Re: Globalizing URIs

Daniel W. Connolly (
Wed, 2 Aug 95 20:47:06 EDT

In message <>, "Terry Allen" writes:
>Yet Timbl's "Universal Resource Identifiers in WWW," RFC 1630 (not said
>in RFC 1738 to have been updated or made obsolete by RFC 1738), says:
> The completeness requirement is easily met by allowing
> particularly strange or plain binary names to be encoded in base
> 16 or 64 using the acceptable characters.
>which clearly envisions the use of an underlying coded charset other
>than ASCII, not to mention "binary names."

I agree that characters beyond the ASCII repertoire can be
encoded in URLs, by the use of conventions like "ok folks:
to represent the character whose unicode code position is XXXX,
write ,XXXX,". But this doesn't change the fact that the
coded character set is ASCII: that representation ",XXXX," is 6
characters (usually represented as 6 octets), not six octets
that make up one character.

In other words, if you know some resource by it's arabic name,
in order refer your friend to that resource, you'd better
represent that arabic name with ASCII characters, unless you
and your friend have some private agreement that goes beyond
the spec.

> Completeness is
>defined thusly:
> Complete It is possible to encode any naming
> scheme.

That doesn't mean very much to me.
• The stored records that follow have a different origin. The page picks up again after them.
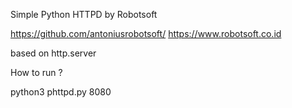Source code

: Simple Python HTTPD
by Robotsoft

https://github.com/antoniusrobotsoft/
https://www.robotsoft.co.id


based on http.server

How to run ? 

python3 phttpd.py 8080


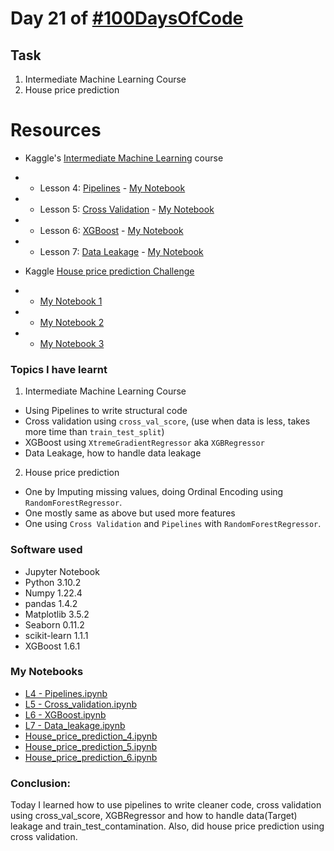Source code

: # Day 21 of [#100DaysOfCode](https://twitter.com/Param3021/status/1540276365777580032)

## Task
1. Intermediate Machine Learning Course
2. House price prediction

# Resources
- Kaggle's [Intermediate Machine Learning](https://www.kaggle.com/learn/intermediate-machine-learning) course
- - Lesson 4: [Pipelines](https://www.kaggle.com/code/alexisbcook/pipelines) - [My Notebook](https://www.kaggle.com/code/param302/exercise-pipelines)
- - Lesson 5: [Cross Validation](https://www.kaggle.com/code/alexisbcook/cross-validation) - [My Notebook](https://www.kaggle.com/code/param302/exercise-cross-validation)
- - Lesson 6: [XGBoost](https://www.kaggle.com/code/alexisbcook/xgboost) - [My Notebook](https://www.kaggle.com/code/param302/exercise-xgboost)
- - Lesson 7: [Data Leakage](https://www.kaggle.com/code/alexisbcook/data-leakage) - [My Notebook](https://www.kaggle.com/code/param302/exercise-data-leakage)

- Kaggle [House price prediction Challenge](https://www.kaggle.com/competitions/home-data-for-ml-course/)
- - [My Notebook 1](./House_price_prediction_4.ipynb)
- - [My Notebook 2](https://www.kaggle.com/code/param302/house-price-prediction-5)
- - [My Notebook 3](https://www.kaggle.com/code/param302/house-price-prediction-6)

### Topics I have learnt
1. Intermediate Machine Learning Course
- Using Pipelines to write structural code
- Cross validation using `cross_val_score`, (use when data is less, takes more time than `train_test_split`)
- XGBoost using `XtremeGradientRegressor` aka `XGBRegressor`
- Data Leakage, how to handle data leakage
2. House price prediction
- One by Imputing missing values, doing Ordinal Encoding using `RandomForestRegressor`.
- One mostly same as above but used more features
- One using `Cross Validation` and `Pipelines` with `RandomForestRegressor`.

### Software used
- Jupyter Notebook
- Python 3.10.2
- Numpy 1.22.4
- pandas 1.4.2
- Matplotlib 3.5.2
- Seaborn 0.11.2
- scikit-learn 1.1.1
- XGBoost 1.6.1

### My Notebooks
- [L4 - Pipelines.ipynb](./L4%20-%20Pipelines.ipynb)
- [L5 - Cross_validation.ipynb](./L5%20-%20Cross_validation.ipynb)
- [L6 - XGBoost.ipynb](./L6%20-%20XGBoost.ipynb)
- [L7 - Data_leakage.ipynb](./L7%20-%20Data_leakage.ipynb)
- [House_price_prediction_4.ipynb](./House_price_prediction_4.ipynb)
- [House_price_prediction_5.ipynb](./House_price_prediction_5.ipynb)
- [House_price_prediction_6.ipynb](./House_price_prediction_6.ipynb)

### Conclusion:
Today I learned how to use pipelines to write cleaner code, cross validation using cross_val_score, XGBRegressor and how to handle data(Target) leakage and train_test_contamination. Also, did house price prediction using cross validation.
Define naming scheme :-) It's like
talking about "the set of all sets." I'm sure that there are
interpretations of that definition that end up at Russel's paradox.

>Is RFC 1630 out of date?

RFC1630 is informational. It has no standards status.
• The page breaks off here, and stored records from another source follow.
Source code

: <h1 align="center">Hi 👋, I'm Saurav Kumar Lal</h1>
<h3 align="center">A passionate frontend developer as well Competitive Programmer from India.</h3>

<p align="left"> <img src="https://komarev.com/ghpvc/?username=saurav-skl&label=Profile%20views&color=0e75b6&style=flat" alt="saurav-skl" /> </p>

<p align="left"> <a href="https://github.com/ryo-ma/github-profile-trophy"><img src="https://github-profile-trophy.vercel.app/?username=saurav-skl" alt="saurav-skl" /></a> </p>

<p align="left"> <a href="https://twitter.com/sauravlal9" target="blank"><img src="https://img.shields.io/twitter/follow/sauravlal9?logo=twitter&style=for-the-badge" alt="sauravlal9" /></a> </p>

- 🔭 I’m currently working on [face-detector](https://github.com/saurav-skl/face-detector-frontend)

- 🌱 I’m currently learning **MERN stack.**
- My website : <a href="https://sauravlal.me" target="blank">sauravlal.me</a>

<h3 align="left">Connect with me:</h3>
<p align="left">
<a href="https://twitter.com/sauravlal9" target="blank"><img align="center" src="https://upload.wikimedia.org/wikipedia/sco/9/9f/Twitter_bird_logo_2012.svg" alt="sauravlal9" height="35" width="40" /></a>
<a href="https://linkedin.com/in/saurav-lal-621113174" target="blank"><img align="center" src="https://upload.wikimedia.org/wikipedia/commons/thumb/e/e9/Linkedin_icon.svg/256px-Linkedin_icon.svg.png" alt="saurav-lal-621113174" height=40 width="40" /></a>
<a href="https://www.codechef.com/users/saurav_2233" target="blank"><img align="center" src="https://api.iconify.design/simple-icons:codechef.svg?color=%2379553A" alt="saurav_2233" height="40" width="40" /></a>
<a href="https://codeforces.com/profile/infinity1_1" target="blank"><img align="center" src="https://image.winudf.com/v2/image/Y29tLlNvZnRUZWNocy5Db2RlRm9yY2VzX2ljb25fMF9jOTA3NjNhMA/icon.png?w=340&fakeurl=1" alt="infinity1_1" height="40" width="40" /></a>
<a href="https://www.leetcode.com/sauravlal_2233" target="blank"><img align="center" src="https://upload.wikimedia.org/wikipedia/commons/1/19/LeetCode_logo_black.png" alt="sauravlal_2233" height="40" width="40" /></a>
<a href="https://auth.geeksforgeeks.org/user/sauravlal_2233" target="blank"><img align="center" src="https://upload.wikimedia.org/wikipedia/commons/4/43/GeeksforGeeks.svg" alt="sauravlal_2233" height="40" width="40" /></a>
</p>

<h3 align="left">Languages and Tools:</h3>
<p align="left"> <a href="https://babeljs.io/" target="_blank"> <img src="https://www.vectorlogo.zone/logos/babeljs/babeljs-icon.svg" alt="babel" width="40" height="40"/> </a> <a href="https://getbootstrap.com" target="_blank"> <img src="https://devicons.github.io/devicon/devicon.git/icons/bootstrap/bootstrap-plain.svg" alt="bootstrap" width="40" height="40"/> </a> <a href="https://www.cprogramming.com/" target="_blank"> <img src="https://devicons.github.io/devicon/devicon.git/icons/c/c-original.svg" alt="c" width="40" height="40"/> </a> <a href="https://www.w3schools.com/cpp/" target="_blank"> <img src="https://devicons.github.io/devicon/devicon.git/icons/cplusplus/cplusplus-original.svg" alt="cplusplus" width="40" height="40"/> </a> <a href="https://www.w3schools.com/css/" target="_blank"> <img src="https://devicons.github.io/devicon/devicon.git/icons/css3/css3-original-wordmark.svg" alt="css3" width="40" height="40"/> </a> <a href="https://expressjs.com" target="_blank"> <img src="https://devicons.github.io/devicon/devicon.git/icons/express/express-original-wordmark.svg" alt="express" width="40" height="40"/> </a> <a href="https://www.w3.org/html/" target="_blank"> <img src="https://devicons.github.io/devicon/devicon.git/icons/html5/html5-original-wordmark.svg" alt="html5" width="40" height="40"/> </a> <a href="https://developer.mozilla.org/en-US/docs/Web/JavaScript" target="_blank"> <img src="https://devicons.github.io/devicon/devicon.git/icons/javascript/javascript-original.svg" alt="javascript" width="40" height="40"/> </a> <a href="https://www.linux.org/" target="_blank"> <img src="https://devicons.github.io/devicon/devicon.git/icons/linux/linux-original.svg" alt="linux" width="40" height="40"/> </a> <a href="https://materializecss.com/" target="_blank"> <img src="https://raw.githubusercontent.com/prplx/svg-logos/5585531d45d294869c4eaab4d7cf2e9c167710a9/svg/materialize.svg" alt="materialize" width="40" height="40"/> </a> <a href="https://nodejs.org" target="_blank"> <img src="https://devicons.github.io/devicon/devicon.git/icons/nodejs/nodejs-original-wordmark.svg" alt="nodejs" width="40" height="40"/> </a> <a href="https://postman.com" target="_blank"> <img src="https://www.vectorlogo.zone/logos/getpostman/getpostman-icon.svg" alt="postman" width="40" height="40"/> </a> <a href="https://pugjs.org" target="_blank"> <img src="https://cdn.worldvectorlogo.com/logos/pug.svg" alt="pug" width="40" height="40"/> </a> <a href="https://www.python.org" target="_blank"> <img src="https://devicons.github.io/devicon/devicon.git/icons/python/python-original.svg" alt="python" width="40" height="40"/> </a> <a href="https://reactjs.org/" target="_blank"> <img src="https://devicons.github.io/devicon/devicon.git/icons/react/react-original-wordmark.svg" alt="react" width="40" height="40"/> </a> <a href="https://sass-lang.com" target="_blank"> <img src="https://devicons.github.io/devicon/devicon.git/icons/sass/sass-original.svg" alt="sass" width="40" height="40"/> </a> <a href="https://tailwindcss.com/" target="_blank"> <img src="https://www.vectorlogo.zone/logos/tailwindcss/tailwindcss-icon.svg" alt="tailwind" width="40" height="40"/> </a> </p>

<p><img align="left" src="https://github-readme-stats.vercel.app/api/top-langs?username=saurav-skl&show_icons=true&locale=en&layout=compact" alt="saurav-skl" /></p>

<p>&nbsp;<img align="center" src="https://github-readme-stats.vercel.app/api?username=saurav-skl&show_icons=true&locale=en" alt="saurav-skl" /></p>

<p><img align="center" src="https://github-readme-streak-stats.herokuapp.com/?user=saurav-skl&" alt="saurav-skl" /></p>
RFC1630 _and_ RFC1738 have serious flaws in their discussion
of URL syntax (i.e. their BNFs). RFC1808 has a clear, correct
discussion of the syntax. In fact, it has everything you
need except how to use the parts of URLs in various internet

> is the underlying charset to be defined in the RFCs
>standardizing particular URL schemes, and thus not handled in

No. At least I don't believe so. I believe Larry M. made this
point pretty clearly somewhere in the archives.
True, Larry?